# Haunted Cemetery Sign WIP



## BIGANT (Jul 13, 2010)

so here is my cemetery sign project I am working on. I got pretty far with it today and should hopefully have the glow in the dark paint later this week and will try to do another video next week if its possible showing the final design


----------



## austenandrews (Aug 22, 2010)

Nifty idea.


----------



## RoxyBlue (Oct 6, 2008)

I'm looking forward to seeing how this works.

Cute dog


----------



## Draik41895 (Oct 25, 2008)

That is a really awesome Idea!


----------



## curley (Apr 3, 2011)

Bigant, which paint did you go with??


----------



## BIGANT (Jul 13, 2010)

curley said:


> Bigant, which paint did you go with??


Haha I used two different oops paints from home depot so I'm not sure what they would be called. The base paint is a dark military green then the top coat was a yellowish grey color. I used the spray bottle technique to age it

As for the glow in the dark paint I went with roxys suggestion in the other thread!


----------



## Bone Dancer (Oct 7, 2005)

An novel idea. It will be interesting to see if you get enough contrast with the glow in the dark lettering. I have the feeling that it will have to be totally dark outside to see this. You may have to add a UV light to the set up to give the glow in the dark paint an extra kick, not sure. Please post you progress on this.


----------



## curley (Apr 3, 2011)

Cool man, it looks good, when you glow it up, put out another vid, I wanna see how it turned out, may steal the idea from ya!!


----------



## Devil (Nov 10, 2008)

That's really cool.


----------



## Chuck (Oct 10, 2009)

Ant, really cool idea. But i wonder, could you put some type of flicker circuit in it, so that the light just doesn't go out, but flickers and dims as it goes out.


----------



## Bone Dancer (Oct 7, 2005)

Chuck said:


> Ant, really cool idea. But i wonder, could you put some type of flicker circuit in it, so that the light just doesn't go out, but flickers and dims as it goes out.

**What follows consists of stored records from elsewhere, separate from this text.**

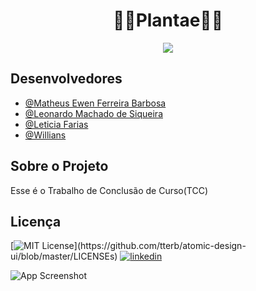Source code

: <div align="center">
 <h1>🌱🌱Plantae🌱🌱</h1>
</div>

<div align="center">
<img src="https://user-images.githubusercontent.com/72282924/144152395-0de1899f-ca12-4479-824f-5f7e99f83dbb.jpeg" />
</div>

 ## Desenvolvedores
- [@Matheus Ewen Ferreira Barbosa](https://github.com/MatheusEwen)
- [@Leonardo Machado de Siqueira](https://github.com/FireWolf014)
- [@Leticia Farias]()
- [@Willians]()

## Sobre o Projeto
<p> Esse é o Trabalho de Conclusão de Curso(TCC) </p>

## Licença

[![MIT License](https://img.shields.io/apm/l/atomic-design-ui.svg?)](https://github.com/tterb/atomic-design-ui/blob/master/LICENSEs)
[![linkedin](https://img.shields.io/badge/linkedin-0A66C2?style=for-the-badge&logo=linkedin&logoColor=white)](https://www.linkedin.com/in/matheus-ewen-ferreira-barbosa/)

![App Screenshot](https://via.placeholder.com/468x300?text=App+Screenshot+Here)


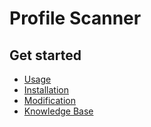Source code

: # Profile Scanner

## Get started
- [Usage](https://github.com/steveharwell1/profile-scanner/wiki/usage)
- [Installation](https://github.com/steveharwell1/profile-scanner/wiki/installation)
- [Modification](https://github.com/steveharwell1/profile-scanner/wiki/modification)
- [Knowledge Base](https://github.com/steveharwell1/profile-scanner/wiki/knowledge-base)
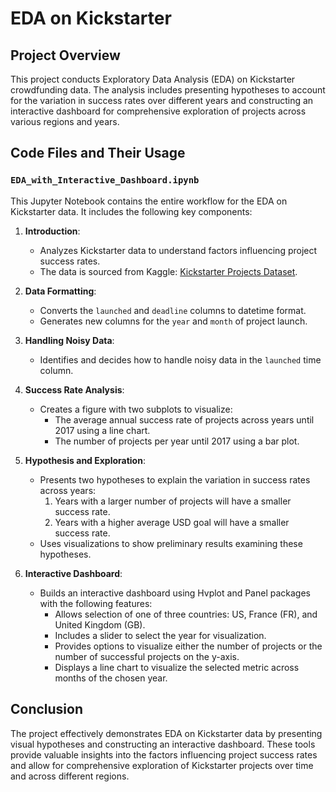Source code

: # EDA on Kickstarter

## Project Overview

This project conducts Exploratory Data Analysis (EDA) on Kickstarter crowdfunding data. The analysis includes presenting hypotheses to account for the variation in success rates over different years and constructing an interactive dashboard for comprehensive exploration of projects across various regions and years.

## Code Files and Their Usage

### `EDA_with_Interactive_Dashboard.ipynb`
This Jupyter Notebook contains the entire workflow for the EDA on Kickstarter data. It includes the following key components:

1. **Introduction**:
   - Analyzes Kickstarter data to understand factors influencing project success rates.
   - The data is sourced from Kaggle: [Kickstarter Projects Dataset](https://www.kaggle.com/datasets/kemical/kickstarter-projects?resource=download).

2. **Data Formatting**:
   - Converts the `launched` and `deadline` columns to datetime format.
   - Generates new columns for the `year` and `month` of project launch.

3. **Handling Noisy Data**:
   - Identifies and decides how to handle noisy data in the `launched` time column.

4. **Success Rate Analysis**:
   - Creates a figure with two subplots to visualize:
     - The average annual success rate of projects across years until 2017 using a line chart.
     - The number of projects per year until 2017 using a bar plot.

5. **Hypothesis and Exploration**:
   - Presents two hypotheses to explain the variation in success rates across years:
     1. Years with a larger number of projects will have a smaller success rate.
     2. Years with a higher average USD goal will have a smaller success rate.
   - Uses visualizations to show preliminary results examining these hypotheses.

6. **Interactive Dashboard**:
   - Builds an interactive dashboard using Hvplot and Panel packages with the following features:
     - Allows selection of one of three countries: US, France (FR), and United Kingdom (GB).
     - Includes a slider to select the year for visualization.
     - Provides options to visualize either the number of projects or the number of successful projects on the y-axis.
     - Displays a line chart to visualize the selected metric across months of the chosen year.

## Conclusion

The project effectively demonstrates EDA on Kickstarter data by presenting visual hypotheses and constructing an interactive dashboard. These tools provide valuable insights into the factors influencing project success rates and allow for comprehensive exploration of Kickstarter projects over time and across different regions.
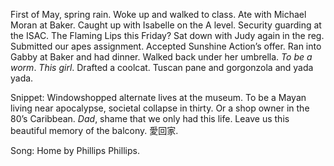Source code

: First of May, spring rain. Woke up and walked to class. Ate with Michael Moran at Baker. Caught up with Isabelle on the A level. Security guarding at the ISAC. The Flaming Lips this Friday? Sat down with Judy again in the reg. Submitted our apes assignment. Accepted Sunshine Action’s offer. Ran into Gabby at Baker and had dinner. Walked back under her umbrella. *To be a worm*. *This girl*. Drafted a coolcat. Tuscan pane and gorgonzola and yada yada. 

Snippet: Windowshopped alternate lives at the museum. To be a Mayan living near apocalypse, societal collapse in thirty. Or a shop owner in the 80’s Caribbean. *Dad*, shame that we only had this life. Leave us this beautiful memory of the balcony. 愛回家.

Song: Home by Phillips Phillips.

I agree, a flicker circuit would give it more action then just off or on.


----------



## BIGANT (Jul 13, 2010)

I am not familiar with these "flicker circuits" can you guys give me more info. also i assume a flicker circuit will constantly flicker if thats true that wont work with the relay setup i have now. i would have no way of triggering the flicker circuit to start to flicker then trigger again to turn the light completely off. that would require two trigger mechanisms to be staggered one after the other? i would need one trigger to start the flickering and another trigger to turn the light off after it flickers


----------



## mys197gt (Jul 7, 2010)

Your own kids won't step foot in the yard!!!


----------



## Spooky Dave (May 12, 2011)

Bone Dancer said:


> An novel idea. It will be interesting to see if you get enough contrast with the glow in the dark lettering. I have the feeling that it will have to be totally dark outside to see this. You may have to add a UV light to the set up to give the glow in the dark paint an extra kick, not sure. Please post you progress on this.


That was my thought as well. Sometimes those glow paints aren't all that bright. What would REALLY kick, though, was if you used one of those invisible black-light reactive paints (Clear Neon, for example) and then had your circuit flip on a UV light when you flipped off the incandescent. Then the warning text would truly pop.

Would love to see how it comes out. Love the concept.


----------



## Spooky Dave (May 12, 2011)

Something like this...

http://www.clearneon.com/cart.php?m=product_list&c=3


----------



## BIGANT (Jul 13, 2010)

Spooky Dave said:


> That was my thought as well. Sometimes those glow paints aren't all that bright. What would REALLY kick, though, was if you used one of those invisible black-light reactive paints (Clear Neon, for example) and then had your circuit flip on a UV light when you flipped off the incandescent. Then the warning text would truly pop.
> 
> Would love to see how it comes out. Love the concept.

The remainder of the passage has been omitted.